Hammermaster Forest Map of Liberia, 1980 – rediscovered

posted in: Country, Data, Forests, Liberia | 0

Liberia’s forest resource is one of the country’s primary natural assets and it is an important remnant of West African forest. Information about the evolution of the forests during the 20th Century is rather sparse but Van Rompaey provides a comprehensive review of map sources up to the year 2002. In his report he cites the work of Hammermaster (1985) and states that “Hammermaster has prepared a working map series of 24 sheets at 1:125,000. I didn’t find any holding of these maps” adding that “I know this report but I have never seen Hammermaster’s maps“.  The report is available from the Food and Agriculture Organization but not the maps. The only other map from this period is the Ministry of Planning and Economic Affairs map of 1979 at 1:1,000,000 scale, although the south-eastern part of the country is not mapped because of cloud cover on the aerial photography.

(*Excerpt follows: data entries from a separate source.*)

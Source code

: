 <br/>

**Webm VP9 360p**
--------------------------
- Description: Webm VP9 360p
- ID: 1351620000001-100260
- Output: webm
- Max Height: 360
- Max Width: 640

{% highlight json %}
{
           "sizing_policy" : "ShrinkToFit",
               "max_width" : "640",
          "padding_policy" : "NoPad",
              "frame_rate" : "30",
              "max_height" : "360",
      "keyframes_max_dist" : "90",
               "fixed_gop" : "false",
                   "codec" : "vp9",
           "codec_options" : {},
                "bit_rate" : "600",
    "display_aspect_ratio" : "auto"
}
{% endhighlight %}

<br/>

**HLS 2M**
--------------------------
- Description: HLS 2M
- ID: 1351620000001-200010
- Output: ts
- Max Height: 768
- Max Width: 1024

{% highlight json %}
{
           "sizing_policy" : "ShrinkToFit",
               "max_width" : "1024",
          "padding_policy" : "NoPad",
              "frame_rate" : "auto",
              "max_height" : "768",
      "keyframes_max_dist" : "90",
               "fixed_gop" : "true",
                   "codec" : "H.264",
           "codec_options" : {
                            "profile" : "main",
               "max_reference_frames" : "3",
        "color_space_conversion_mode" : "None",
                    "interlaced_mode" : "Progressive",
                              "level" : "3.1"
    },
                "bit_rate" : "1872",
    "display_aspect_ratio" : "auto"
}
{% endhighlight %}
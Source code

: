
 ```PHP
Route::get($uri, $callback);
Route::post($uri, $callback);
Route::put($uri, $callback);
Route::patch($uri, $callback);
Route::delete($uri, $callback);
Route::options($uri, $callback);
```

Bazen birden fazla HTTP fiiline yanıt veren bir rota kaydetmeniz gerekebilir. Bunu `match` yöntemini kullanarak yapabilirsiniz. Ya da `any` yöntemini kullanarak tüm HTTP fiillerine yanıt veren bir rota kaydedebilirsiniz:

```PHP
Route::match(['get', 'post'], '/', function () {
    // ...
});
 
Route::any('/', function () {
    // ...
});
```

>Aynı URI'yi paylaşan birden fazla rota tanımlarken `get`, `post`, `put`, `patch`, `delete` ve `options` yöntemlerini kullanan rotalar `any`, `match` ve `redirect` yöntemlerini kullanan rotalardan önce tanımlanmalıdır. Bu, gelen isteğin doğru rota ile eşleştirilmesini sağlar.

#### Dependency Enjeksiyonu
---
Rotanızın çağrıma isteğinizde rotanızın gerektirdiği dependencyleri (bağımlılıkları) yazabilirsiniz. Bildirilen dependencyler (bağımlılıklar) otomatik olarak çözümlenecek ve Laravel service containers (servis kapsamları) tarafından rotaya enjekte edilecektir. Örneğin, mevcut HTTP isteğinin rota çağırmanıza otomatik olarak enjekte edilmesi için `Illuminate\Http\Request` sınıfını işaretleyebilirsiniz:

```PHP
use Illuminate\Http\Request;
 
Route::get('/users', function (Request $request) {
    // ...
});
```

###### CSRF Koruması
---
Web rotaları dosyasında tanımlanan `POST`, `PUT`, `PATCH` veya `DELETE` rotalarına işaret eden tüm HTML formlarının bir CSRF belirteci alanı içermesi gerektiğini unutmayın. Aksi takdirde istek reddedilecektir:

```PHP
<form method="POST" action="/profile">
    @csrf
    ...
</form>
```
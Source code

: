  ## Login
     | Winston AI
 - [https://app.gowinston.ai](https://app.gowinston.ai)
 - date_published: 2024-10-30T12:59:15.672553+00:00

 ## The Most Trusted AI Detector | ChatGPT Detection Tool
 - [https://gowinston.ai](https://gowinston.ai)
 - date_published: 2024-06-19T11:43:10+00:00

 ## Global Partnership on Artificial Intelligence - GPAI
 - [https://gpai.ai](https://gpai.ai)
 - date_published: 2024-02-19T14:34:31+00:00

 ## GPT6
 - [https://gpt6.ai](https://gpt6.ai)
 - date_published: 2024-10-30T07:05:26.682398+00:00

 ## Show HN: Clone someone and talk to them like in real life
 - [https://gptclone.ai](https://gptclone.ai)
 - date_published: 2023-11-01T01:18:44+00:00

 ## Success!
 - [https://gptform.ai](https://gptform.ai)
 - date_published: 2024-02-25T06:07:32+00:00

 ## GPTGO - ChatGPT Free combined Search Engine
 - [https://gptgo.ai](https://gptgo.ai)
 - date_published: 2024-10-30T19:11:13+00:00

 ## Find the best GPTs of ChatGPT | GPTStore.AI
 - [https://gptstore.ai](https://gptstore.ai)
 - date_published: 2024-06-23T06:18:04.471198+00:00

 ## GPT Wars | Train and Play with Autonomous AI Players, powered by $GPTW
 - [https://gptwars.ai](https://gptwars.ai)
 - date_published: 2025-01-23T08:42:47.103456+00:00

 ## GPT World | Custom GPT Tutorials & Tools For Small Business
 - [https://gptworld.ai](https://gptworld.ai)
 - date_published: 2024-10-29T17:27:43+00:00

Much of Liberia’s infrastructure was destroyed during the two civil wars (1989 – 2003) and a fire in the Forestry Development Authority’s (FDA) storage container (around 2015 or 2016) means that short of finding the original aerial photography and reinterpreting it there is little chance to reconstruct the extent of Liberia’s forests pre 1989. The combination of the civil wars, the passage of time and the loss of the archive means that institutional memory becomes lost.

However, whilst working at the FDA in 2016 one of the now retired staff suddenly got up, walked across the room and got a battered map tube from the storage cupboard and said he had some old maps. Pulling the maps out of the tube revealed 23 of the 24 original transparencies of the Hammermaster map sheets at 1:125,000 scale, dated 1983.

First sight of the lost maps, only one person was aware of their existence and had conserved them through troubled times.

The compilation note on the maps says “Compiled by the  Remote Sensing Unit, Forestry Development Authority as Phase (1) of the National Forestry Resources Survey Project Sponsored by the Government of Liberia and the World Bank in 1983“.

Compiled by the Remote Sensing Unit, Forestry Development Authority, 1983.

Realising that these were the original line drawings and that they were possibly the only remaining copy it was arranged that they should be scanned by the FDA with the support of the EU’s VPA Support Unit. This was facilitated in Monrovia by the Liberia Institute of Statistics & Geo-Information Services which has a large format scanner.

The maps were compiled from aerial photography using planimetric methods and don’t have the spatial fidelity one would expect today. However, they are an important historical document of the state of Liberia’s forest resource and environment in 1980. They are compiled from aerial photography from 1969, 1979 and 1982.

Example sheet for Zwedru, Circa 1980.

Much work needs to be done to convert them into geo-referenced spatial data suitable for land cover change analysis so that they can contribute to Liberia’s forest resource management and become a national heritage resource.

National Vegetation Map at 1:1,000,000 scale, Circa 1980. This is an overview map compiled from the main sheets.

References

Hammermaster E.T. (1985), Forest resource mapping in Liberia. FAO Tropical Forest Project, Rome, 29 pp

Van Rompaey, Renaat. (2002), Review of existing forest cover maps, vegetation classification systems and plant biodiversity surveys in Liberia.